Stage station


A stage station or relay station, also known as a staging post, a posting station, or a stage stop, is a place where an exhausted horse or horses could be replaced by fresh animals. A long journey was much faster with no delay to rest horses.
Stage is the space between the places known as stations or stops — known to Europeans as posts or relays.
Organised long-distance land travel became known as staging or posting. Stagecoaches, post chaises, private vehicles, individual riders and the like followed the already long-established system for messengers, couriers and letter-carriers.
Through metonymy the name stage also came to be used for a stagecoach alone.

Posting and staging

Purpose

Until well into the 19th century an overland traveller anxious to reach a destination as fast as possible depended on animals. Systems of arranging a supply of fresh horses to expedite travel along a particular route had been in use at least as far back as the ancient Romans when they were used by messengers and couriers or bearers of letters. Individually mounted riders are subject to their personal endurance limits. Posting could continue indefinitely with brief stops for fresh horses and crew. In addition to a carriage's obvious advantages on long trips it tended to be the most rapid form of passenger travel.
in 1838
in 1889

Stagecoaches

In the 18th century a stagecoach on good roads when regularly provided with fresh horses traveled at an average speed of about five miles per hour and might cover around 60 or 70 miles in a day. Post-horses would be hired from a postmaster at a post house. Sometimes, to be sure of return of the same horses, with a postilion as passenger. Unless a return hire was anticipated a postilion of a spent team was responsible for returning them to the originating post house.
Stagecoaches and mail coaches were known in continental Europe as diligences and postcoaches.
Common in England and continental Europe posting declined once railways provided faster transport that was much more comfortable. Posting remained popular in France and other European countries with less developed rail networks.

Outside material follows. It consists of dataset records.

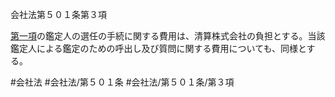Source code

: 会社法第５０１条第３項

[第一項](会社法＿＿＿＿第５０１条第１項)の鑑定人の選任の手続に関する費用は、清算株式会社の負担とする。当該鑑定人による鑑定のための呼出し及び質問に関する費用についても、同様とする。

#会社法
#会社法/第５０１条
#会社法/第５０１条/第３項
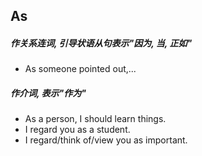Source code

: ## As

##### 作关系连词, 引导状语从句表示"因为, 当, 正如"

- As someone pointed out,...

##### 作介词, 表示"作为"

- As a person, I should learn things.
- I regard you as a student.
- I regard/think of/view you as important.
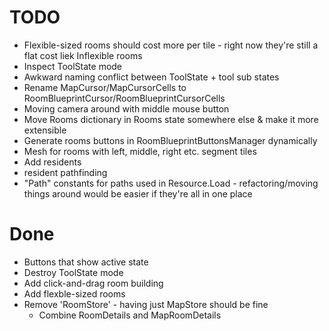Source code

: # TODO
- Flexible-sized rooms should cost more per tile - right now they're still a flat cost liek Inflexible rooms
- Inspect ToolState mode
- Awkward naming conflict between ToolState + tool sub states
- Rename MapCursor/MapCursorCells to RoomBlueprintCursor/RoomBlueprintCursorCells
- Moving camera around with middle mouse button
- Move Rooms dictionary in Rooms state somewhere else & make it more extensible
- Generate rooms buttons in RoomBlueprintButtonsManager dynamically
- Mesh for rooms with left, middle, right etc. segment tiles
- Add residents
- resident pathfinding
- "Path" constants for paths used in Resource.Load - refactoring/moving things around would be easier
  if they're all in one place

# Done
- Buttons that show active state
- Destroy ToolState mode
- Add click-and-drag room building
- Add flexble-sized rooms
- Remove 'RoomStore' - having just MapStore should be fine
    - Combine RoomDetails and MapRoomDetails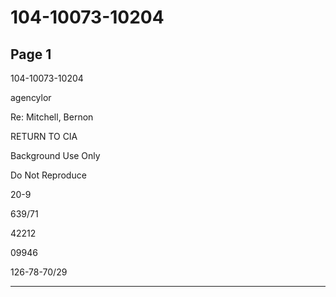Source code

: # 104-10073-10204

## Page 1

104-10073-10204

agencylor

Re: Mitchell, Bernon

RETURN TO CIA

Background Use Only

Do Not Reproduce

20-9

639/71

42212

09946

126-78-70/29

---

Origin of the name posting

In a 1967 article in The Carriage Journal, published for the Carriage Association of America, Paul H Downing recounts that the word post is derived from the Latin postis which in turn derives from the word which means to place an upright timber as a convenient place to attach a public notice. Postal and postage follow from this. Medieval couriers were caballari postarus or riders of the posts. The riders mounted fresh horses at each post on their route and then rode on. Post came to be applied to the riders then to the mail they carried and eventually to the whole system. In England regular posts were set up in the 16th century.
The riders of the posts carried the government’s letters. The local postmasters delivered the letters as well as providing horses to the royal couriers. They also provided horses to other travellers.

Early routes

United States

Beginning in the 18th century crude wagons began to be used to carry passengers between cities and towns, first within New England in 1744, then between New York and Philadelphia in 1756. Travel time was reduced on this later run from three days to two in 1766 with an improved coach called the Flying Machine. The first mail coaches appeared in the later 18th century carrying passengers and the mails, replacing the earlier post riders on the main roads. Coachmen carried letters, packages and money, often transacting business or delivering messages for their customers. By 1829 Boston was the hub of 77 stagecoach lines; by 1832 there were 106.
The Pioneer Stage Company ran four stages in 1864, daily and in each direction, between Sacramento and Virginia City — now the path of US-50 W.
Stopsdistances between stops
in miles
Sacramento0
Folsom 22
Latrobe 15
Placerville16
Sportsman's Hall11
River-Side Station10
Webster's9.5
Strawberry Valley11
Yank's11
Lake Bigler9
Glenbrook9
Carson13.5
Virginia City16

Home or swing station

A station master lived at a home station and travellers would be supplied with meals. A swing station only provided fresh horses.

England and Scotland

The first route started in 1610 and ran from Edinburgh to Leith. By the mid 17th century, a basic infrastructure had been put in place. This was followed by a steady proliferation of other routes around the country.
By the mid 17th century a coach would depart every Monday and Thursday from London to Liverpool and, during the summer months, take about ten days to make the journey.
By the end of the 17th century, stage-coach routes ran up and down the three main roads in England. The London-York route was advertised in 1698:

Economic purposes

  1. Stagecoaches carried small parcels like samples and patterns and bundles of bank notes.
  2. They took over the business of carrying mail and newspapers.
  3. They took businessmen about their business which could now be conducted in person without agents.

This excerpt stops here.